[Records from a data collection]
+===+
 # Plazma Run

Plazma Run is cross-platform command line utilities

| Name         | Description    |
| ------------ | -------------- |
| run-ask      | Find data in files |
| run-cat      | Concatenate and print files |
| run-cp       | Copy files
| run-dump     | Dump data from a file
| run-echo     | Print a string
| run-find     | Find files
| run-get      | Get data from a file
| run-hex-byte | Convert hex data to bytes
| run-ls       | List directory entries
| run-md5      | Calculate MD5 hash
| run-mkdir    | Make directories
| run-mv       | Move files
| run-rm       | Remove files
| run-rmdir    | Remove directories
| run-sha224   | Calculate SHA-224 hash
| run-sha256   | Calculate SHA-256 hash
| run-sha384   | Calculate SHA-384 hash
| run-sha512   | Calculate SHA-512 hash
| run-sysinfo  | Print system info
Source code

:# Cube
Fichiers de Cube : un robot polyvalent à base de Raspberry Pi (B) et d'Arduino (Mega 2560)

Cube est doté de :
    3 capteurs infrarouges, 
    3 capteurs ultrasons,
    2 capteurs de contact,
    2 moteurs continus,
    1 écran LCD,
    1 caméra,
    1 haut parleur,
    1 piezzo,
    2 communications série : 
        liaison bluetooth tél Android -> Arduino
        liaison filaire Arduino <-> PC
+===+
**Exercise aim**
Could you set down exactly the lines from the one containing "Cube est doté" through the last line of the records above, both included?

**Answer**
Cube est doté de :
    3 capteurs infrarouges, 
    3 capteurs ultrasons,
    2 capteurs de contact,
    2 moteurs continus,
    1 écran LCD,
    1 caméra,
    1 haut parleur,
    1 piezzo,
    2 communications série : 
        liaison bluetooth tél Android -> Arduino
        liaison filaire Arduino <-> PC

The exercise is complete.